Gufasha Girls Foundation isn’t just about rescuing girls. It’s about rebuilding what child marriage tries to destroy dignity, confidence, and opportunity.

The foundation runs two major arms of work. One centers on the girls themselves: leadership training, education sponsorship, mentorship.

“We believe education is a powerful strategy to end child marriage,” Joan says.

The other focuses on the communities around them.

“Because the girls don’t live in isolation,” she explains. “They stay with parents, with boys, with leaders. So we have to work with everyone.”

There are programs for menstrual health and management, providing reusable pads and information to keep girls in school.

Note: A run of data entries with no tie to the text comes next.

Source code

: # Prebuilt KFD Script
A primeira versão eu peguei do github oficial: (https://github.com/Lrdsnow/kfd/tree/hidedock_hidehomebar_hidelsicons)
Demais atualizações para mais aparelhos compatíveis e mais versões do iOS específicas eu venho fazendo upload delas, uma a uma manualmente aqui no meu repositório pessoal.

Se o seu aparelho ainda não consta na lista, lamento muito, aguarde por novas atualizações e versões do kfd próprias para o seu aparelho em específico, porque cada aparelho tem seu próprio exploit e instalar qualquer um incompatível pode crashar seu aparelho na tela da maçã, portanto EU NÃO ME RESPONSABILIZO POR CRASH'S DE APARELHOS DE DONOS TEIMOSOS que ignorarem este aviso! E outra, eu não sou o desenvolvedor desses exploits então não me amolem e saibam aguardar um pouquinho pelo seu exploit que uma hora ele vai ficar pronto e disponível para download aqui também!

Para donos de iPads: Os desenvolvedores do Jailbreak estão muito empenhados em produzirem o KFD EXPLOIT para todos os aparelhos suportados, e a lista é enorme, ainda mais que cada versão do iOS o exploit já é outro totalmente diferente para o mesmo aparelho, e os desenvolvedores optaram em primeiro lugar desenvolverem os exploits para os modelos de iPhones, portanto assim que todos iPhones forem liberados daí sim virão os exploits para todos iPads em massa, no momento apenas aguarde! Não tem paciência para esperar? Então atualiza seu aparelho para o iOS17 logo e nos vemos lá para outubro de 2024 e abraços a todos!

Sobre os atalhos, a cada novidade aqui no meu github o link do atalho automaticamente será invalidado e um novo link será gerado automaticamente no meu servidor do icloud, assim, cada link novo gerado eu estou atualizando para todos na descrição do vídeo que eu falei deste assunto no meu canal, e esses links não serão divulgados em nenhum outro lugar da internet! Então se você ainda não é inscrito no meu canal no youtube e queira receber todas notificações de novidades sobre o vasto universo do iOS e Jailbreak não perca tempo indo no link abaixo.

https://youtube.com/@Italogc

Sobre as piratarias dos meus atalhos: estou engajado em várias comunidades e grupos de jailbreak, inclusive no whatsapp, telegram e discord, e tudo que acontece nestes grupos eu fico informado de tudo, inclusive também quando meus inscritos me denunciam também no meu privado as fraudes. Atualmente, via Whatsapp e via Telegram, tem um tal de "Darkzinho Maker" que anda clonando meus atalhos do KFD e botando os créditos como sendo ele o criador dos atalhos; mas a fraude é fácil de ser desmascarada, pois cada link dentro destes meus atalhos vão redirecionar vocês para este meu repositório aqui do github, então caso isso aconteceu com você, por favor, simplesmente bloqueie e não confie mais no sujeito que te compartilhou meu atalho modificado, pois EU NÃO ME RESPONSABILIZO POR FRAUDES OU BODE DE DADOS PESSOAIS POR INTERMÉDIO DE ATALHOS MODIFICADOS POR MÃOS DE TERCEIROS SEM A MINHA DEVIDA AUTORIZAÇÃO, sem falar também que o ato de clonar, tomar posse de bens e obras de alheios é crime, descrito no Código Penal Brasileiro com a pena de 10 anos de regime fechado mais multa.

Why Joan Kembabazi Won’t Stop Fighting Child Marriage in Uganda
Joan Kembabazi

There are sessions on sexual and reproductive health, and partnerships with local clinics to give girls access to youth-friendly services.

And then there’s the community work, meetings with traditional, religious, and local leaders to challenge the norms that uphold child marriage.

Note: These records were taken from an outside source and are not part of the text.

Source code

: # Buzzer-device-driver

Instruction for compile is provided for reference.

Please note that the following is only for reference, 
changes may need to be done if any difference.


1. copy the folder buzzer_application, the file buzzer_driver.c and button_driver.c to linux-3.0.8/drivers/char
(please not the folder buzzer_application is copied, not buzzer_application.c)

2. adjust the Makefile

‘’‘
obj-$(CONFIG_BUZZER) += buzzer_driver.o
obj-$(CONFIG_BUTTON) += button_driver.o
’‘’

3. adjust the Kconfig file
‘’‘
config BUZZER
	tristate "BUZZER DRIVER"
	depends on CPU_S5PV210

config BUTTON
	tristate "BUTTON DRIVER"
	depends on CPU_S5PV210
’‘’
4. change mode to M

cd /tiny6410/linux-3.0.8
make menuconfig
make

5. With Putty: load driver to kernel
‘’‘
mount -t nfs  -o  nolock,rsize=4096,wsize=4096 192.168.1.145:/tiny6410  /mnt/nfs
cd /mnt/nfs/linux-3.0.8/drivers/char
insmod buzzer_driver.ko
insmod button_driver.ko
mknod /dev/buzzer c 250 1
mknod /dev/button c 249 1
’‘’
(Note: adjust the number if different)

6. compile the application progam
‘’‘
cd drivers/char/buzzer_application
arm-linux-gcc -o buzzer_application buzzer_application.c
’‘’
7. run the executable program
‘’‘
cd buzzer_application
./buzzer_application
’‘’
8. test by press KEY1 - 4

“We respect culture,” Joan says, “but generations are changing.”

Every year, the foundation hosts a gala that brings the whole community together: leaders, parents, even local sports teams. “We use sports as a tool for mobilization,” she says. “And we always remind them: girls are supposed to be girls, not brides.”

How do you honour your friend’s memory?

“I see her in every girl we empower,” Joan says softly. “It still hurts that I wasn’t able to stand up for her when she was here.”

That guilt, she admits, has become her fuel. “It pushes me in this work. I don’t want to see any other girl go through what my friend went through.”

Every success, every girl who refuses marriage, every one who goes back to school, feels like a small redemption.

“That’s the emotion that pushes me every day,” she says.

What challenges have you faced?

Joan doesn’t sugarcoat it.

“Community work is hard,” she says. “Especially when what you’re fighting is a tradition, a norm.”

Convincing cultural leaders, often elderly men, that child marriage is wrong isn’t easy.

“They hold on to culture. It’s a mindset thing,” she explains. “And you can’t just walk into a community without first meeting the chief or the woman leader.”

Then there’s the problem of resources. The needs are huge, but the funds are limited.

“When you weigh the resources we have and the girls who need help, it’s heartbreaking.”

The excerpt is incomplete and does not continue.